[[ GIVEN INFORMATION, beginning ]]

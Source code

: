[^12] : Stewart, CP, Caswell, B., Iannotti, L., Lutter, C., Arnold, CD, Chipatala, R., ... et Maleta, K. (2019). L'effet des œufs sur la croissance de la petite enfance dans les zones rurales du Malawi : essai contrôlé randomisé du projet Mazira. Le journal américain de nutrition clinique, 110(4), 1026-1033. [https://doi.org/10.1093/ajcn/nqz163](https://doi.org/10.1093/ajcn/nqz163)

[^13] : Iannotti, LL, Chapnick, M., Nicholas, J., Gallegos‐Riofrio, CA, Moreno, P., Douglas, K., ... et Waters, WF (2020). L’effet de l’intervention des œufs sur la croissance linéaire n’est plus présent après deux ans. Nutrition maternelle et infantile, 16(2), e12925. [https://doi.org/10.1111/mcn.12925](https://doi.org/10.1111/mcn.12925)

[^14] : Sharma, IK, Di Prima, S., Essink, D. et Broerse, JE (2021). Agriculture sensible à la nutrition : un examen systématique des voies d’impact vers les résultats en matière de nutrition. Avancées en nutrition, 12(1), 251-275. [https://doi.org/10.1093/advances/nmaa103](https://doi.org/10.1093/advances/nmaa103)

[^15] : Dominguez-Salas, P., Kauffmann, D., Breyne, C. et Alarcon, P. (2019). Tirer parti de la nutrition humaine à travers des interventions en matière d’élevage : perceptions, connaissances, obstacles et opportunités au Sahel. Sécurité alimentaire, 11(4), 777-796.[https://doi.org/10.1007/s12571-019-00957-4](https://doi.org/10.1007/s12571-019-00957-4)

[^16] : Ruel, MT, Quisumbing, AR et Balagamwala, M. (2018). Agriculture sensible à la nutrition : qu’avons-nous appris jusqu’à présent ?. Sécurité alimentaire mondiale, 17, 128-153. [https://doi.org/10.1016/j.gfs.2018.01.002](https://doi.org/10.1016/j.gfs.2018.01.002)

[[ GIVEN INFORMATION, end ]]

▶ **ABOUT THIS TASK**: Work through the entries, filtering for the string "Sécurité", and copy each line that holds it.

▶ **YOUR RESPONSE**:
[^15] : Dominguez-Salas, P., Kauffmann, D., Breyne, C. et Alarcon, P. (2019). Tirer parti de la nutrition humaine à travers des interventions en matière d’élevage : perceptions, connaissances, obstacles et opportunités au Sahel. Sécurité alimentaire, 11(4), 777-796.[https://doi.org/10.1007/s12571-019-00957-4](https://doi.org/10.1007/s12571-019-00957-4)
[^16] : Ruel, MT, Quisumbing, AR et Balagamwala, M. (2018). Agriculture sensible à la nutrition : qu’avons-nous appris jusqu’à présent ?. Sécurité alimentaire mondiale, 17, 128-153. [https://doi.org/10.1016/j.gfs.2018.01.002](https://doi.org/10.1016/j.gfs.2018.01.002)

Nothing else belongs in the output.